事の発端は、東京書籍の英語教科書「ニューホライズン」のキャラクター「エレン先生」の二次創作絵がTwitter上で盛り上がって、その使用について東京書籍へ問い合わせた方が現れたことでした。
この方が「余計なことをするな」とものすごく叩かれたのですが、この問い合わせに対して賛同する方もそれなりにいました。(しかしこの私刑は問い合わせより全然酷いので、良識があるのならやめていただきたいです)
公式の中の人達『二次創作制作者は過剰に萎縮する必要は無い。うまくやれ』 (エレン先生の二次創作に対する東京書籍の公式回答有り。) - Togetterまとめ
http://togetter.com/li/960866
私も上記のまとめと同様「うまくやれ」と言ってるわけです。
私もかなり昔のアマチュア時代に、二次創作でメーカーに問い合わせのメールをしたことがあるのです。しかし、回答はいただけませんでした。それからしばらくして、回答をいただけなかったことがそのメーカーの配慮であることに気づくのです。
それに気づいたのは、私が権利者側の立場になったからです。仮に二次創作の許可を出そうとすると、許可を出すことでその二次創作の責任の一端を負うことになるので、確認コストが跳ね上がります。こんな通常の業務と関係ないことに時間を使うなんて実質不可能です。
そこで、許可でも不可でもない「判断保留」という第3の選択肢がとても重要になるのです。(黙認という言葉を「認めた」と捉える方がいたのであえて「判断保留」という言葉を使っています)
現実的に、いわゆる同人の二次創作で 権利者とトラブルになる可能性はかなり小さいです。だったら落とし所として権利者が「判断保留」しておいて、もしなにかしら問題があったらそのときにアクションを起こすことにすれば、権利者もコストを掛けずに済みます。

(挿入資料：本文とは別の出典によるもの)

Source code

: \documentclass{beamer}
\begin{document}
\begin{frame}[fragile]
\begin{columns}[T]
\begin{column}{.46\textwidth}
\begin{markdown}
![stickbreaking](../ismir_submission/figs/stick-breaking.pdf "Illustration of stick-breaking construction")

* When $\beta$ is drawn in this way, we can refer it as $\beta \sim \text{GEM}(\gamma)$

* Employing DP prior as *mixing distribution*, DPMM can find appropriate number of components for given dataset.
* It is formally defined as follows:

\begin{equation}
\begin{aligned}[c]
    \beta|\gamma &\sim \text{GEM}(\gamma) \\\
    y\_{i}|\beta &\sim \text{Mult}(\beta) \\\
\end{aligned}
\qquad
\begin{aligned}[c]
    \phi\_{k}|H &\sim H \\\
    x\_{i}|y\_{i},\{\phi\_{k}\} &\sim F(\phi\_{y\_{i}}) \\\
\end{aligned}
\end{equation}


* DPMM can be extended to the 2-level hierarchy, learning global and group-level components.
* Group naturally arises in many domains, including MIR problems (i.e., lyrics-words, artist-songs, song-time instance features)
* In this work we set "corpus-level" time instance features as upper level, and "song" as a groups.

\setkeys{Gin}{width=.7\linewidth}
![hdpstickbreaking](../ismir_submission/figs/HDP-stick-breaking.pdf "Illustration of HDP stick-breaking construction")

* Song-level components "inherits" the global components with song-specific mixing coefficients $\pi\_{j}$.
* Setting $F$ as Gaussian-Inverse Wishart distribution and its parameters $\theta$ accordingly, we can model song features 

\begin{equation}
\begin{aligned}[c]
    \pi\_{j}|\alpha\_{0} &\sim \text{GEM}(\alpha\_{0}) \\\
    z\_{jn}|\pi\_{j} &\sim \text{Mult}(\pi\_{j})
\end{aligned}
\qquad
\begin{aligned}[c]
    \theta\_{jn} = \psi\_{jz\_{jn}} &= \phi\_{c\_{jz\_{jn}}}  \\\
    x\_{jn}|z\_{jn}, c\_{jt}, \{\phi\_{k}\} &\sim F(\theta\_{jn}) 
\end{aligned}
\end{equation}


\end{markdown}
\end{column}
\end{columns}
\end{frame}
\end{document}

しかし問題は 、その小さなリスクすら負いたくないという人が少なからず存在することです。どんな小さなリスクも嫌で、絶対安全でなければ安心して二次創作できないと主張します。
しかしそこには矛盾があり、二次創作にかかわらず、創作物を発表すること自体が少なからずリスクを負うことなのです。 だからリスク0で創作するということはあり得ません。
リスクを極限まで小さくすることの問題点はこの本を読んでください。
リスク最小化を極限まで追い求めると、かえってリスクが増大することがわかります。
「ゼロリスク社会」の罠 「怖い」が判断を狂わせる (光文社新書)
posted with amazlet at 16.04.12
権利者と二次創作者がきれいに二分されてるように考えてる方もいるようですが、多くの権利者はアマチュア時代二次創作していますし、プロになっても続けている方もたくさんいます。当然二次創作者の気持ちがわからないわけありません。

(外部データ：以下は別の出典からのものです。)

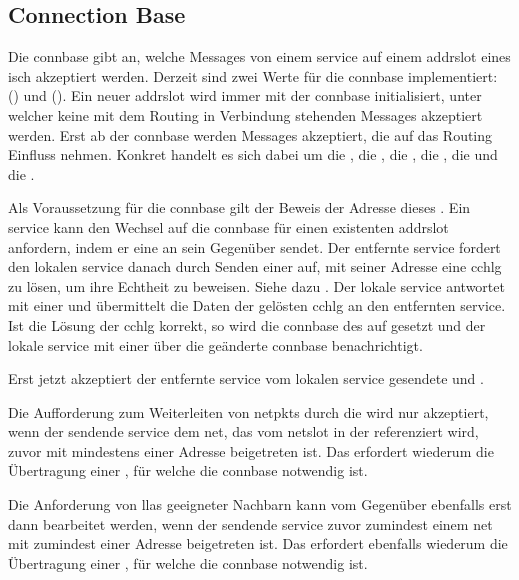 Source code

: \subsection{Connection Base}
Die \gls{connbase} gibt an, welche Messages von einem \gls{service} auf einem \gls{addrslot} eines
\gls{isch} akzeptiert werden. Derzeit sind zwei Werte für die \gls{connbase} implementiert:
 () und  ().
Ein neuer \gls{addrslot} wird immer mit der \gls{connbase}  initialisiert, unter
welcher keine mit dem Routing in Verbindung stehenden Messages akzeptiert werden.
Erst ab der \gls{connbase}  werden Messages akzeptiert, die auf
das Routing Einfluss nehmen.
Konkret handelt es sich dabei um die \msg{\isprotonjn}, die \msg{\isprotonln},
die \msg{\isprotonp}, die \msg{\isprotoireq}, die \msg{\isprotoacsa} und die
\msg{\isprotoacd}.

Als Voraussetzung für die \gls{connbase}  gilt der Beweis der Adresse dieses
. Ein \gls{service} kann den Wechsel auf die \gls{connbase}
 für einen existenten \gls{addrslot} anfordern, indem er eine \msg{\isprotots}
an sein Gegenüber sendet.
Der entfernte \gls{service} fordert den lokalen \gls{service} danach durch Senden einer
\msg{\isprotoccreq} auf, mit seiner Adresse eine \gls{cchlg} zu lösen, um ihre Echtheit zu
beweisen. Siehe dazu .
Der lokale \gls{service} antwortet mit einer \msg{\isprotoccrep} und übermittelt die Daten der
gelösten \gls{cchlg} an den entfernten \gls{service}.
Ist die Lösung der \gls{cchlg} korrekt, so wird die \gls{connbase} des
 auf  gesetzt und der lokale \gls{service} mit
einer \msg{\isprotocbn} über die geänderte \gls{connbase} benachrichtigt.

Erst jetzt akzeptiert der entfernte \gls{service} vom lokalen \gls{service} gesendete
\msgpl{\isprotonjn} und \msgpl{\isprotonln}.

Die Aufforderung zum Weiterleiten von \glspl{netpkt} durch die \msg{\isprotonp} wird nur
akzeptiert, wenn der sendende \gls{service} dem \gls{net}, das vom \gls{netslot} in der
\msg{\isprotonp} referenziert wird, zuvor mit mindestens einer Adresse beigetreten ist.
Das erfordert wiederum die Übertragung einer \msg{\isprotonjn}, für welche die \gls{connbase}
 notwendig ist.

Die Anforderung von \glspl{lla} geeigneter Nachbarn kann vom Gegenüber ebenfalls erst dann
bearbeitet werden, wenn der sendende \gls{service} zuvor zumindest einem \gls{net} mit zumindest
einer Adresse beigetreten ist.
Das erfordert ebenfalls wiederum die Übertragung einer \msg{\isprotonjn}, für welche die
\gls{connbase}  notwendig ist.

私自身初めて世に出した創作物はぷよぷよの同人誌です。
今は権利者側にもなったけど、私の曲を耳コピしてニコ動やYOUTUBEで公開してる人達がいることは嬉しいですし、そこから新しい才能が伸びていってくれたら、私が先輩作家の音楽が好きでコピーして学んだように、微力ながらも次の世代にバトンを渡す役目を果たせたらと思います。
だから、あんまり怖がらずにジャンジャン二次創作してください。
おおっぴらには言えないけど、中の人達は応援してるんですよ。